Data in this exercise
++++++++

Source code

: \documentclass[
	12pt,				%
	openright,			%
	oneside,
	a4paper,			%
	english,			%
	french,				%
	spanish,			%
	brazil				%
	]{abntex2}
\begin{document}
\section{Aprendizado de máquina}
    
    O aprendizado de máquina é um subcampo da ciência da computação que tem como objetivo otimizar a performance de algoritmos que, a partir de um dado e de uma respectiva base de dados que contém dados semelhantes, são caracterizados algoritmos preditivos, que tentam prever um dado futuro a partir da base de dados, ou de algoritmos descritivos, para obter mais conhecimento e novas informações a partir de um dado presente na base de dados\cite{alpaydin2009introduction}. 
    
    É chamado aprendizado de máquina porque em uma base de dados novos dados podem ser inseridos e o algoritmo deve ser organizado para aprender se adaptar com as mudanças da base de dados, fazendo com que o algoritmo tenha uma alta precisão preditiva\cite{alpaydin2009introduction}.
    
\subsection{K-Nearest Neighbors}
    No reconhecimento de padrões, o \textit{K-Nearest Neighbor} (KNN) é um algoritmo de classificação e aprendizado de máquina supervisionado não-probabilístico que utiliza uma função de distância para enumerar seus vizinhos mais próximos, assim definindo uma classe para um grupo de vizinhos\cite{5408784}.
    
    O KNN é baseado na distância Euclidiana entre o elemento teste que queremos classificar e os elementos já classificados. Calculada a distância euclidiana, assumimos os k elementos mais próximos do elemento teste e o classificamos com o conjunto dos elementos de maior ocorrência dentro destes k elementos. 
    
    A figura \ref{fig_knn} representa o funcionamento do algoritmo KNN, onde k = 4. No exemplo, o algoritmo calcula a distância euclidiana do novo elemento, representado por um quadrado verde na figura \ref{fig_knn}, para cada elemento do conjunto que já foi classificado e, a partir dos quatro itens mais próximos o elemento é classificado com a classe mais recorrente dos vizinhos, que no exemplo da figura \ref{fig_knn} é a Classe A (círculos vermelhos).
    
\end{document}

++++++++

Write out precisely the lines from the one holding "A (círculos vermelhos)." through the end of the material, including both of those ends.

    A figura \ref{fig_knn} representa o funcionamento do algoritmo KNN, onde k = 4. No exemplo, o algoritmo calcula a distância euclidiana do novo elemento, representado por um quadrado verde na figura \ref{fig_knn}, para cada elemento do conjunto que já foi classificado e, a partir dos quatro itens mais próximos o elemento é classificado com a classe mais recorrente dos vizinhos, que no exemplo da figura \ref{fig_knn} é a Classe A (círculos vermelhos).
    
\end{document}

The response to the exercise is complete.